> Task brief: Only the lines from the start of the entries up to and including the line with "a tool for wrapping" should be written out, exactly as they stand.

(Dataset entries)

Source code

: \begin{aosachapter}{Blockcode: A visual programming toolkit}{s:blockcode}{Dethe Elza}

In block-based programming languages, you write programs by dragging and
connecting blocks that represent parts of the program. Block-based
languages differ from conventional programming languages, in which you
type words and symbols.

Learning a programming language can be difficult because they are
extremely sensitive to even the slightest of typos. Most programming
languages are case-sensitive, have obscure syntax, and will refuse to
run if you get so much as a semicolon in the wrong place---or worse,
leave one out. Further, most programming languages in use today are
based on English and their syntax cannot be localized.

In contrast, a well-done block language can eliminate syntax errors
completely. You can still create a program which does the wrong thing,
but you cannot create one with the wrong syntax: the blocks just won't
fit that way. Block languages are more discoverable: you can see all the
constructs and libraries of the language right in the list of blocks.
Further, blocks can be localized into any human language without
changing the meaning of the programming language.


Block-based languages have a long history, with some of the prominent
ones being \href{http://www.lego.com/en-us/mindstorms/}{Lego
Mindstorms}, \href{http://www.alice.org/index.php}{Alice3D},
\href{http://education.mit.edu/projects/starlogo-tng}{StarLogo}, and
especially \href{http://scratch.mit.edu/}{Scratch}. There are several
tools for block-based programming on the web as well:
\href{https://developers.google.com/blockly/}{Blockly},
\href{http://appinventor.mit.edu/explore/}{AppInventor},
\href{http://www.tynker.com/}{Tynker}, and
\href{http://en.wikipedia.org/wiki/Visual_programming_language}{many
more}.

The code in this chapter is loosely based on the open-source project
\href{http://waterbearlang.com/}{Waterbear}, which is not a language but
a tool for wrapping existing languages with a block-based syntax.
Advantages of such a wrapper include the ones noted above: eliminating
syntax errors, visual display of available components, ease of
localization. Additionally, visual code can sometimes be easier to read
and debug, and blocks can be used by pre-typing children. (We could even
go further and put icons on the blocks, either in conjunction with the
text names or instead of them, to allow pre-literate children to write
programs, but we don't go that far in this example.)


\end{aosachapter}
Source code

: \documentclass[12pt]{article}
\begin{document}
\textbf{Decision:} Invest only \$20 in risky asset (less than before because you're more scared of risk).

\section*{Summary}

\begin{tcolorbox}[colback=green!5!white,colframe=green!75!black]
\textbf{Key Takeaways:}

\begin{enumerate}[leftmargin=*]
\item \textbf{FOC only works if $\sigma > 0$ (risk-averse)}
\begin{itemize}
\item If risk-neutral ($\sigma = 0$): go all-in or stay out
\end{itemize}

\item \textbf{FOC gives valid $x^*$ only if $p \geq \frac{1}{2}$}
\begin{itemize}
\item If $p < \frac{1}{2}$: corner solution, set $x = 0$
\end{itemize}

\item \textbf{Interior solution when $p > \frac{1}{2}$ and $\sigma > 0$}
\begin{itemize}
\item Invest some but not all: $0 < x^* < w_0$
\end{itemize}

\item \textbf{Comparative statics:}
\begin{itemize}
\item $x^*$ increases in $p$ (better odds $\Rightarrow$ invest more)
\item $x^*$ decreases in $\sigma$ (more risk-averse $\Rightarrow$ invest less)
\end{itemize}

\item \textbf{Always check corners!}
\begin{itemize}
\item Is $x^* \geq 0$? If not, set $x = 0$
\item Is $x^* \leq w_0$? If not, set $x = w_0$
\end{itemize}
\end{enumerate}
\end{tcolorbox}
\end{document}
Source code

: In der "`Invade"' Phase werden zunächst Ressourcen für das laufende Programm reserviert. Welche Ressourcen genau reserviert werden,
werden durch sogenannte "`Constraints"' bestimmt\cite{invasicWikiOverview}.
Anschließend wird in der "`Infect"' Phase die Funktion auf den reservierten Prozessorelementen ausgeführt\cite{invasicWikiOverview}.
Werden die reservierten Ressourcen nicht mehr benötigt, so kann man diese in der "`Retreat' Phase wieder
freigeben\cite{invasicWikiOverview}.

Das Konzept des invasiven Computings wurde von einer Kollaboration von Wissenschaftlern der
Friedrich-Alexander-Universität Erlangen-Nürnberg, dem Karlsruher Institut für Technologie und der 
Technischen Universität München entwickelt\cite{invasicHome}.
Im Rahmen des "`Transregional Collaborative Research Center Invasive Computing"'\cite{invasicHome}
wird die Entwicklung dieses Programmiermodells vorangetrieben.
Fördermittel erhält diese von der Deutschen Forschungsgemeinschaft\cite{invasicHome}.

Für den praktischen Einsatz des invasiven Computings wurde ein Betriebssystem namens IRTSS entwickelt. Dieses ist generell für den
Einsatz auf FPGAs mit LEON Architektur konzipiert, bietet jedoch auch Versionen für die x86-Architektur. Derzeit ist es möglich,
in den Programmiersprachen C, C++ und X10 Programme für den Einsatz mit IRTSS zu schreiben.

> Exercise answer:
Source code

: \begin{aosachapter}{Blockcode: A visual programming toolkit}{s:blockcode}{Dethe Elza}

In block-based programming languages, you write programs by dragging and
connecting blocks that represent parts of the program. Block-based
languages differ from conventional programming languages, in which you
type words and symbols.

Learning a programming language can be difficult because they are
extremely sensitive to even the slightest of typos. Most programming
languages are case-sensitive, have obscure syntax, and will refuse to
run if you get so much as a semicolon in the wrong place---or worse,
leave one out. Further, most programming languages in use today are
based on English and their syntax cannot be localized.

In contrast, a well-done block language can eliminate syntax errors
completely. You can still create a program which does the wrong thing,
but you cannot create one with the wrong syntax: the blocks just won't
fit that way. Block languages are more discoverable: you can see all the
constructs and libraries of the language right in the list of blocks.
Further, blocks can be localized into any human language without
changing the meaning of the programming language.


Block-based languages have a long history, with some of the prominent
ones being \href{http://www.lego.com/en-us/mindstorms/}{Lego
Mindstorms}, \href{http://www.alice.org/index.php}{Alice3D},
\href{http://education.mit.edu/projects/starlogo-tng}{StarLogo}, and
especially \href{http://scratch.mit.edu/}{Scratch}. There are several
tools for block-based programming on the web as well:
\href{https://developers.google.com/blockly/}{Blockly},
\href{http://appinventor.mit.edu/explore/}{AppInventor},
\href{http://www.tynker.com/}{Tynker}, and
\href{http://en.wikipedia.org/wiki/Visual_programming_language}{many
more}.

The code in this chapter is loosely based on the open-source project
\href{http://waterbearlang.com/}{Waterbear}, which is not a language but
a tool for wrapping existing languages with a block-based syntax.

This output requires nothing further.